Macro Space Optimization tasks at the department and sub-category levels are also part of the solution workflow but are not highlighted in the above diagram. CM OP measures representing approved category plan targets are shared with MSO @ Dept and MSO @Sub-Category. They are presented as MD OP (Macro Space Optimization @ Department role) and MS OP (Macro Space Optimization @ Sub-Category role) type measures at the department and sub-category level, respectively.

Approved macro space optimization results (Current Plan - CP version) at the sub-category level - MS CP type measures (for recommended gross profit and space) are shared with Assortment Planning in the form of AC CP measures.

Custom Menu Options

Custom menu buttons are located above the top right corner of the content area for some workbooks. Custom menus are specific to the views under the steps available in different tasks. For example, the Seed Sales custom menu option, shown in Figure 1-10, is applicable to the Seed Sales and Review Sales views in the Set Targets and Approve Category Plan step under the Category Planning task. The WP Seed Sales flag needs to be checked in the Seed Sales view before running the custom menu option. The results of the custom menu option run then appear in the Review Sales view.

Custom menus are used run a batch or a special expression in the background that performs specific calculations, imports, exports, and so on, thereby activating a specific functionality in the application. Figure 1-10 shows an example of a custom menu option.

Figure 1-10 Example of Custom Menu Options

Surrounding text describes Figure 1-10 .

The Seed and Review Plan Sales and Like Item Mapping tabs (under the Assortment Planning @ Cluster task and Assortment Setup step) have two custom menu options available. Seed Sales and Seed Like Items are available for seeding sales to the new plan and seeding like item sales to new items, respectively.
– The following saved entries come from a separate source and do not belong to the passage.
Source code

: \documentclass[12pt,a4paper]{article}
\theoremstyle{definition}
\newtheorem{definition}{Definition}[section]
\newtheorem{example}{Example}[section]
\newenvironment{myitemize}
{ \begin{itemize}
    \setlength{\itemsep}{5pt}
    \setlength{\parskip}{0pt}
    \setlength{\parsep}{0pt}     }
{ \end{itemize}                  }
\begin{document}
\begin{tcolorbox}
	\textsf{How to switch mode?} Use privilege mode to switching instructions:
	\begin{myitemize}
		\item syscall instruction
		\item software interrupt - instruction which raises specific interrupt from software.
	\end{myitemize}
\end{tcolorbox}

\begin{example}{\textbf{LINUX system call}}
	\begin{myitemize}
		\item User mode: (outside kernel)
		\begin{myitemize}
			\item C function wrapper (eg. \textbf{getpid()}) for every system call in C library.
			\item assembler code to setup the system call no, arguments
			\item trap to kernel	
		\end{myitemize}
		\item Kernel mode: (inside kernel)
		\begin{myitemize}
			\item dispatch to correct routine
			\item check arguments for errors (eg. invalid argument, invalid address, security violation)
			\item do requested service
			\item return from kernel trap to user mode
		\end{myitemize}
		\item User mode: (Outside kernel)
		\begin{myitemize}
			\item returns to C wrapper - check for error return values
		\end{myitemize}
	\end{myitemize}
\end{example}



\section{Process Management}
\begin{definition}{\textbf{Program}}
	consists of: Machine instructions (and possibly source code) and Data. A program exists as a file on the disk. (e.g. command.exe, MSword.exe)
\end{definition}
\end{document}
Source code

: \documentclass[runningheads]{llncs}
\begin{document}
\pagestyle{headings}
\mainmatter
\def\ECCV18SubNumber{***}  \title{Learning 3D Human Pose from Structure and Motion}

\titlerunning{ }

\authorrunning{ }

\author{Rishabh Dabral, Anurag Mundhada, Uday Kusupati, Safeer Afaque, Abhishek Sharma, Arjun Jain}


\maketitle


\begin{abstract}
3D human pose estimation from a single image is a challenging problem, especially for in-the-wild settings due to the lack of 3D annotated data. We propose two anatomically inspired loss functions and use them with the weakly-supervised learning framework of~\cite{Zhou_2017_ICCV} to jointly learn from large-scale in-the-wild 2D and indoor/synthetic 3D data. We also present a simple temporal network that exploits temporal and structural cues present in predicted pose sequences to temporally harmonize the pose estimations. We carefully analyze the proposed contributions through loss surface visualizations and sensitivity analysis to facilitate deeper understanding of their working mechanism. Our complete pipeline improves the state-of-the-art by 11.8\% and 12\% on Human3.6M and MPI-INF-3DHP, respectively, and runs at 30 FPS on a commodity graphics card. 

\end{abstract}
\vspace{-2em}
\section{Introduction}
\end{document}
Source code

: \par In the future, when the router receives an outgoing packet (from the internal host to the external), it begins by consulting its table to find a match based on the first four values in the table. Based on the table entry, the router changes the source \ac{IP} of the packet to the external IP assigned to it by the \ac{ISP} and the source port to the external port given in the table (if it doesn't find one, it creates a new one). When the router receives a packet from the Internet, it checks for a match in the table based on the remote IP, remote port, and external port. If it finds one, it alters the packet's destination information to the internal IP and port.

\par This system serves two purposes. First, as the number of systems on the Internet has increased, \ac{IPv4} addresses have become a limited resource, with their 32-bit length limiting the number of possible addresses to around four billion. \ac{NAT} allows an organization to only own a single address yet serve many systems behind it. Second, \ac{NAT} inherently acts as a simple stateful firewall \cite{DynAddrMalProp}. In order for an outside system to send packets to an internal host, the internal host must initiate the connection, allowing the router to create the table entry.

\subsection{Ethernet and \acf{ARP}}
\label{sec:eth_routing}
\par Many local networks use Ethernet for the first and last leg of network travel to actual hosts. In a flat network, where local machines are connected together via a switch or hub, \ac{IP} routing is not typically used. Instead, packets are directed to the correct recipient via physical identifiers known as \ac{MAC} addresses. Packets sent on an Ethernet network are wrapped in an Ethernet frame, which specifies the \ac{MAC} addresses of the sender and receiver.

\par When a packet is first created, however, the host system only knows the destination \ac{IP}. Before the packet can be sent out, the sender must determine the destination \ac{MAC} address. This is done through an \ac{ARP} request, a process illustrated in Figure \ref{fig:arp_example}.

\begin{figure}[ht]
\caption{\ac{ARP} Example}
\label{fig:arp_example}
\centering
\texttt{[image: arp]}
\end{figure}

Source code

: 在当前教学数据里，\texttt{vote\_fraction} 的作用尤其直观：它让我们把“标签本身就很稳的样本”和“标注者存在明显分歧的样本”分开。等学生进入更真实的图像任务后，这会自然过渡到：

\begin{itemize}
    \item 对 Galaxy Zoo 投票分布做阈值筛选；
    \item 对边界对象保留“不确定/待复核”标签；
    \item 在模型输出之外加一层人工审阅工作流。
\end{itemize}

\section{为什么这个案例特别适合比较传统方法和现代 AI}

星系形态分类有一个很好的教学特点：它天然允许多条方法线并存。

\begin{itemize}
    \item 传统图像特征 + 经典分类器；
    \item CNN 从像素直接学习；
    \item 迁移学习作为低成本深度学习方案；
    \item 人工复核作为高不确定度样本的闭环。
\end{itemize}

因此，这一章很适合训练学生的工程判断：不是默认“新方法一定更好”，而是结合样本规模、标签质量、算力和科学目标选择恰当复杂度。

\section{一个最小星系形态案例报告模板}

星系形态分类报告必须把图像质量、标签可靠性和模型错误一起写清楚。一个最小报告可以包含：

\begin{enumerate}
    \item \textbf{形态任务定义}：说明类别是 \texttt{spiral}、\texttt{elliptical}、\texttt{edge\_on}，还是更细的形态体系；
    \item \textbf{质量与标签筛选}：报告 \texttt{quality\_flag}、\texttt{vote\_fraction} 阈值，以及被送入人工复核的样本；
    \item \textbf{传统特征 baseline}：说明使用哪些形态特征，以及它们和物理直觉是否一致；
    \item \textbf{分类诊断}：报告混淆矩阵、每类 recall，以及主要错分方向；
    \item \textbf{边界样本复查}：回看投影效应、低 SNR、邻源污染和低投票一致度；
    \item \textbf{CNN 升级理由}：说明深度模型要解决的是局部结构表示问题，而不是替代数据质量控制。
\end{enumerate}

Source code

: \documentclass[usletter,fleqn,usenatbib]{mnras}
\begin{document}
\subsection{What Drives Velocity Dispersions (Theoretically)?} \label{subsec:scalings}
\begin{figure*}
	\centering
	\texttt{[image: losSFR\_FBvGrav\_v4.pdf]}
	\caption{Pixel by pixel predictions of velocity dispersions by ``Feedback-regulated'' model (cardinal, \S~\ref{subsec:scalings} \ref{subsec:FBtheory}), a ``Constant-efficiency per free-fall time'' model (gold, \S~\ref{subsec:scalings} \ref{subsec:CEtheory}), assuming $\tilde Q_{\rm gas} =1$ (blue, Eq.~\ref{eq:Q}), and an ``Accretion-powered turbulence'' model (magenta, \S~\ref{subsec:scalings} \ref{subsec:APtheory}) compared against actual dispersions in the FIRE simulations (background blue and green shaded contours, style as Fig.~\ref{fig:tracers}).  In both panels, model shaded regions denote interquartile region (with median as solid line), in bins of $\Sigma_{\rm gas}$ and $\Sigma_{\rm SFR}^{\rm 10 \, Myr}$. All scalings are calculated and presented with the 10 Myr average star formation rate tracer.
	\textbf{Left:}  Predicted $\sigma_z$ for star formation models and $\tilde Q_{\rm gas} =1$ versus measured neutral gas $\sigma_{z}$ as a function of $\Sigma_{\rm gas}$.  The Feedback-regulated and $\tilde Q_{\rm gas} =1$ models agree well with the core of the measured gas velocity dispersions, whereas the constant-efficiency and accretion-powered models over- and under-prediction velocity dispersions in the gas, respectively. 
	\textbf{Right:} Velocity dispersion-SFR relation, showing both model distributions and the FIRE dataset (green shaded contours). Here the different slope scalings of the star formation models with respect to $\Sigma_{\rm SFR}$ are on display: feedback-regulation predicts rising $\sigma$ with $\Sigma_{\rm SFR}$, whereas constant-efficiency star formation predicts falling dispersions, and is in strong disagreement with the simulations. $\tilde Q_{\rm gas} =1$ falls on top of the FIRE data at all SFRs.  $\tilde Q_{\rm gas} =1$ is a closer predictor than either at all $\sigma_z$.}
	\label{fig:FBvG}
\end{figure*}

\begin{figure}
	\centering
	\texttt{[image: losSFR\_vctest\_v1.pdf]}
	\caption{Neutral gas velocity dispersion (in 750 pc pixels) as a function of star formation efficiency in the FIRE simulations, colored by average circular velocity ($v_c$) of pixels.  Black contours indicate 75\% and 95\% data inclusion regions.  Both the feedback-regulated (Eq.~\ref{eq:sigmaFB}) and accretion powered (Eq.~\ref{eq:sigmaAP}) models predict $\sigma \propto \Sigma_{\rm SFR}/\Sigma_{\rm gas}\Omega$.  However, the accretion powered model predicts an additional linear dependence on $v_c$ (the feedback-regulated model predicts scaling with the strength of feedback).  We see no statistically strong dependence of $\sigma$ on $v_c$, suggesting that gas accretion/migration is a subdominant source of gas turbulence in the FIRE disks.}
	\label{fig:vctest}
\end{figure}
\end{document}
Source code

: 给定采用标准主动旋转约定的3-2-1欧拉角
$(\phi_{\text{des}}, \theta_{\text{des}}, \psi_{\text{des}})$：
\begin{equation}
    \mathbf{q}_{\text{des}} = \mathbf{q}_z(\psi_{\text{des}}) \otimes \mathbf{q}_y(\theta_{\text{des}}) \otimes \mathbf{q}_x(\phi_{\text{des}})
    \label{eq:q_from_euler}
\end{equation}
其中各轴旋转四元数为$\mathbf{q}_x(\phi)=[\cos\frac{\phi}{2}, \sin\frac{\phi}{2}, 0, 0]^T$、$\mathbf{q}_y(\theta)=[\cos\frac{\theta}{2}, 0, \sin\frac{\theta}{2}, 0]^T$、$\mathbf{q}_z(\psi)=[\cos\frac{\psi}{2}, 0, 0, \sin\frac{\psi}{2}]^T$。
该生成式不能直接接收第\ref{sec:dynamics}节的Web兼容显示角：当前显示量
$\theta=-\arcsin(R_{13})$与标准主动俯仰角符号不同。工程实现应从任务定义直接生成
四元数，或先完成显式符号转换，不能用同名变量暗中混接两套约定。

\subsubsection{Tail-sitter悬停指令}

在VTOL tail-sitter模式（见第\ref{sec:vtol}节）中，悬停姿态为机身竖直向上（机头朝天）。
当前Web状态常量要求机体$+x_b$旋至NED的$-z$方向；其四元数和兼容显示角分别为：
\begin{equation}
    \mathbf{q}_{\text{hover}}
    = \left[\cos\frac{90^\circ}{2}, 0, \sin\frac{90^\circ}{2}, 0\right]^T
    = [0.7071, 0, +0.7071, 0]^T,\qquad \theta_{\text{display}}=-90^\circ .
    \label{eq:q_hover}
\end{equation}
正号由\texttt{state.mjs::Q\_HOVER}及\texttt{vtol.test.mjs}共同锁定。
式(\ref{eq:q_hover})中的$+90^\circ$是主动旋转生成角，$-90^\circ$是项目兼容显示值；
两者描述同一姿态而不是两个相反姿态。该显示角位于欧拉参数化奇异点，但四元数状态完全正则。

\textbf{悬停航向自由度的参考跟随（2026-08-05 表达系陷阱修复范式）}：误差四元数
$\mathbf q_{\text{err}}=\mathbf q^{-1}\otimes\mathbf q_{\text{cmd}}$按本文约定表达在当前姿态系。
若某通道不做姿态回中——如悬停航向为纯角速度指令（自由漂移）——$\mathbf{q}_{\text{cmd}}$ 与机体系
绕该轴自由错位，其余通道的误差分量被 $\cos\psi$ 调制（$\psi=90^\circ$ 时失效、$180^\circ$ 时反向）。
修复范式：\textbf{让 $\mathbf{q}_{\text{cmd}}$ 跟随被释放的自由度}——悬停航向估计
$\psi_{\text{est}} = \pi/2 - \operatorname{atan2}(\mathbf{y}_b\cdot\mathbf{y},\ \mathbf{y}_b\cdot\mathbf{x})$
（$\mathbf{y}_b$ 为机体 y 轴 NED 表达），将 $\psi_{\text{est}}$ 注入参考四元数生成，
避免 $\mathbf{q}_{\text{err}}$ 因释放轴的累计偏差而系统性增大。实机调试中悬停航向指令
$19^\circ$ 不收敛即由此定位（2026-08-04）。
The view is that of Seed Sales, which presents different versions of the plan, including WP (Working Plan) along with LY (Last Year), and Fc (Forecast) plan measures.

Copy View Option

In using software solutions, there is often a need for customized views that reflect an individual user's preferences.

Copy view option functionality enables the creation of custom views (worksheets) by copying an existing view, selecting and formatting the measures as required, and saving the custom views in the workflow.

The copy view option can be used by right clicking on any of the view/worksheet labels at the bottom to create a copy of the existing view. The copied view can then be customized as needed. This option is useful in creating custom views per individual requirements.

Key Take Aways

A key take away is a free-form text field that allows the user to enter notes pertinent to a specific line-item in a view.

  • The notes can be any important points that must be captured, such as additional information (quick insights. including supplier insights, competition insights, consumer insights, and product insights) used in arriving at a decision, highlighting the rationale or perhaps a point that helped make a decision. They can be used to save notes from findings derived from different analyses.

  • Key take aways can be used to share notes between different business users working across different sections in RCM workflow.

Getting Started

Before using Category Management, be sure that you are familiar with how to access the application and use the Fusion Client user interface. If you need more information, see the Oracle Retail Predictive Application Server User Guide for the Fusion Client.